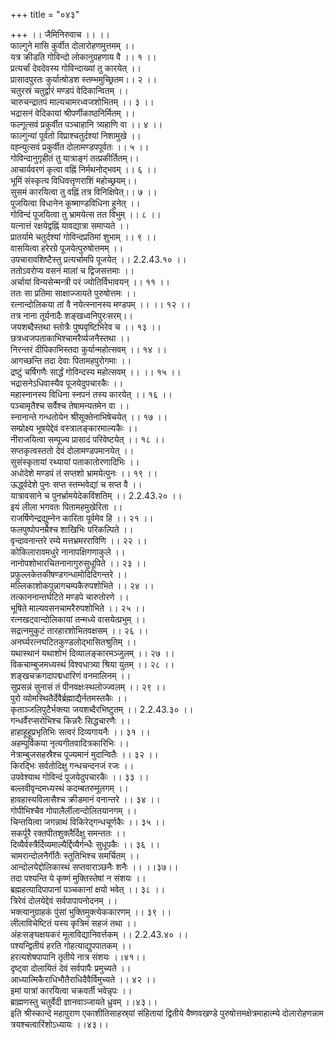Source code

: +++
title = "०४३"

+++
।। जैमिनिरुवाच ।। ।।  
फाल्गुने मासि कुर्वीत दोलारोहणमुत्तमम् ।।  
यत्र क्रीडति गोविन्दो लोकानुग्रहणाय वै ।। १ ।।  
प्रत्यर्चां देवदेवस्य गोविन्दाख्यां तु कारयेत् ।।  
प्रासादपुरतः कुर्यात्षोडश स्तम्भमुच्छ्रितम।। २ ।।  
चतुरस्रं चतुर्द्वारं मण्डपं वेदिकान्वितम् ।।  
चारुचन्द्रातपं माल्यचामरध्वजशोभितम् ।। ३ ।।  
भद्रासनं वेदिकायां श्रीपर्णीकाष्ठनिर्मितम् ।।  
फल्गूत्सवं प्रकुर्वीत पञ्चाहानि त्र्यहाणि वा ।। ४ ।।  
फाल्गुन्यां पूर्वतो विप्राश्चतुर्दश्यां निशामुखे ।।  
वह्न्युत्सवं प्रकुर्वीत दोलामण्डपपूर्वतः ।। ५ ।।  
गोविन्दानुगृहीतं तु यात्राङ्गं तत्प्रकीर्तितम्।।  
आचार्यवरणं कृत्वा वह्निं निर्मथनोद्भवम् ।। ६ ।।  
भूमिं संस्कृत्य विधिवत्तृणराशिं महोच्छ्रयम्।।  
सुसमं कारयित्वा तु वह्निं तत्र विनिक्षिपेत्।। ७ ।।  
पूजयित्वा विधानेन कूष्माण्डविधिना हुनेत् ।।  
गोविन्दं पूजयित्वा तु भ्रामयेत्स तत विभुम् ।। ८ ।।  
यत्नात्तं रक्षयेद्वह्निं यावद्यात्रा समाप्यते ।।  
प्रातर्यामे चतुर्दश्यां गोविन्दप्रतिमां शुभाम् ।। ९ ।।  
वासयित्वा हरेरग्रे पूजयेत्पुरुषोत्तमम् ।।  
उपचारावशिष्टैस्तु प्रत्यर्चामपि पूजयेत् ।। 2.2.43.१० ।।  
ततोऽवरोप्य वसनं मालां च द्विजसत्तमाः ।।  
अर्चायां विन्यसेन्मन्त्री परं ज्योतिर्विभावयन् ।। ११ ।।  
ततः सा प्रतिमा साक्षाज्जायते पुरुषोत्तमः ।।  
रत्नान्दोलिकया तां वै नयेत्स्नानस्य मण्डपम् ।। ।। १२ ।।  
तत्र नाना तूर्यनादैः शङ्खध्वनिपुरःसरम्।।  
जयशब्दैस्तथा स्तोत्रैः पुष्पवृष्टिभिरेव च ।। १३ ।।  
छत्रध्वजपताकाभिश्चामरैर्व्यजनैस्तथा ।।  
निरन्तरं दीपिकाभिस्तदा कुर्यान्महोत्सवम् ।। १४ ।।  
आगच्छन्ति तदा देवाः पितामहपुरोगमाः ।।  
द्रष्टुं चर्षिगणैः सार्द्धं गोविन्दस्य महोत्सवम् ।। ।। १५ ।।  
भद्रासनेऽधिवास्यैव पूजयेदुपचारकैः ।।  
महास्नानस्य विधिना स्नपनं तस्य कारयेत् ।। १६ ।।  
पञ्चामृतैश्च सर्वैश्च तेषामन्यतमेन वा ।।  
स्नानान्ते गन्धतोयेन श्रीसूक्तेनाभिषेचयेत् ।। १७ ।।  
सम्प्रोक्ष्य भूषयेद्देवं वस्त्रालङ्कारमाल्यकैः ।।  
नीराजयित्वा सम्पूज्य प्रासादं परिवेष्टयेत् ।। १८ ।।  
सप्तकृत्वस्ततो देवं दोलामण्डपमानयेत् ।।  
सुसंस्कृतायां रथ्यायां पताकातोरणादिभिः ।।  
अधोदेशे मण्डपं तं सप्तशो भ्रामयेत्पुनः ।। १९ ।।  
ऊर्द्ध्वदेशे पुनः सप्त स्तम्भवेद्यां च सप्त वै ।।  
यात्रावसाने च पुनर्भ्रामयेदेकविंशतिम् ।। 2.2.43.२० ।।  
इयं लीला भगवतः पितामहमुखेरिता ।।  
राजर्षिणेन्द्रद्युम्नेन कारिता पूर्वमेव हि ।। २१ ।।  
फलपुष्पोपनम्रैश्च शाखिभिः परिकल्पिते ।।  
वृन्दावनान्तरे रम्ये मत्तभ्रमरराविणि ।। २२ ।।  
कोकिलारावमधुरे नानापक्षिगणाकुले ।।  
नानोपशोभारचितनानागुरुसुधूपिते ।। २३ ।।  
प्रफुल्लकेतकीषण्डगन्धामोदिदिगन्तरे ।।  
मल्लिकाशोकपुन्नागचम्पकैरुपशोभिते ।। २४ ।।  
तत्काननान्तर्घटिते मण्डपे चारुतोरणे ।।  
भूषिते माल्यवसनचामरैरुपशोभिते ।। २५ ।।  
रत्नखट्वान्दोलिकायां तन्मध्ये वासयेत्प्रभुम् ।।  
सद्रत्नमुकुटं तारहारशोभितवक्षसम् ।। २६ ।।  
अनर्घ्यरत्नघटितकुण्डलोद्भासितश्रुतिम् ।।  
यथास्थानं यथाशोभं दिव्यालङ्कारमञ्जुलम् ।। २७ ।।  
विकचाम्बुजमध्यस्थं विश्वधात्र्या श्रिया युतम् ।। २८ ।।  
शङ्खचक्रगदापद्मधारिणं वनमालिनम् ।।  
सुप्रसन्नं सुनासं तं पीनवक्षःस्थलोज्ज्वलम् ।। २९ ।।  
पुरो व्योमस्थितैर्देवैर्ब्रह्माद्यैर्नतमस्तकैः ।।  
कृताञ्जलिपुटैर्भक्त्या जयशब्दैरभिष्टुतम् ।। 2.2.43.३० ।।  
गन्धर्वैरप्सरोभिश्च किन्नरैः सिद्धचारणैः ।।  
हाहाहूहूप्रभृतिभिः सत्वरं दिव्यगायनैः ।। ३१ ।।  
अहम्पूर्विकया नृत्यगीतवादित्रकारिभिः ।।  
नेत्राम्बुजसहस्रैश्च पूज्यमानं मुदान्वितैः ।। ३२ ।।  
किरद्भिः सर्वतोदिक्षु गन्धचन्दनजं रजः ।।  
उपवेश्याथ गोविन्दं पूजयेदुपचारकैः ।। ३३ ।।  
बल्लवीवृन्दमध्यस्थं कदम्बतरुमूलगम् ।।  
हावहास्यविलासैश्च क्रीडमानं वनान्तरे ।। ३४ ।।  
गोपीभिश्चैव गोपालैर्लीलान्दोलितयानगम् ।।  
चिन्तयित्वा जगन्नाथं विकिरेद्गन्धचूर्णकैः ।। ३५ ।।  
सकर्पूरै रक्तपीतशुक्लैर्दिक्षु समन्ततः ।।  
दिव्यैर्वस्त्रैर्दिव्यमाल्यैर्द्दिव्यैर्गन्धैः सुधूपकैः ।। ३६ ।।  
चामरान्दोलनैर्गीतैः स्तुतिभिश्च समर्चितम् ।।  
आन्दोलयेद्दोलिकास्थं सप्तवाराञ्छनैः शनैः ।। ।।३७।।  
तदा पश्यन्ति ये कृष्णं मुक्तिस्तेषां न संशयः ।।  
ब्रह्महत्यादिपापानां पञ्चकानां क्षयो भवेत् ।। ३८ ।।  
त्रिरेवं दोलयेद्देवं सर्वपापापनोदनम् ।।  
भक्त्यानुग्राहकं पुंसां भुक्तिमुक्त्येककारणम् ।। ३९ ।।  
लीलाविचेष्टितं यस्य कृत्रिमं सहजं तथा ।।  
अंहःसङ्घक्षयकरं मूलाविद्यानिवर्त्तकम् ।। 2.2.43.४० ।।  
पश्यन्द्वितीयं हरति गोहत्याद्युपपातकम् ।।  
हरत्यशेषपापानि तृतीये नात्र संशयः ।।४१।।  
दृष्ट्वा दोलायितं देवं सर्वपापैः प्रमुच्यते ।।  
आध्यात्मिकैराधिभौतैराधिदैवैर्विमुच्यते ।। ४२ ।।  
इमां यात्रां कारयित्वा चक्रवर्ती भवेन्नृपः ।।  
ब्राह्मणस्तु चतुर्वेदी ज्ञानवाञ्जायते ध्रुवम् ।।४३।।  
इति श्रीस्कान्दे महापुराण एकाशीतिसाहस्र्यां संहितायां द्वितीये वैष्णवखण्डे पुरुषोत्तमक्षेत्रमाहात्म्ये दोलारोहणन्नाम त्रयश्चत्वारिंशोऽध्यायः ।।४३।।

### Task directions
Say how many lines above hold the word "जयशब", giving only the count.

### Answer space
2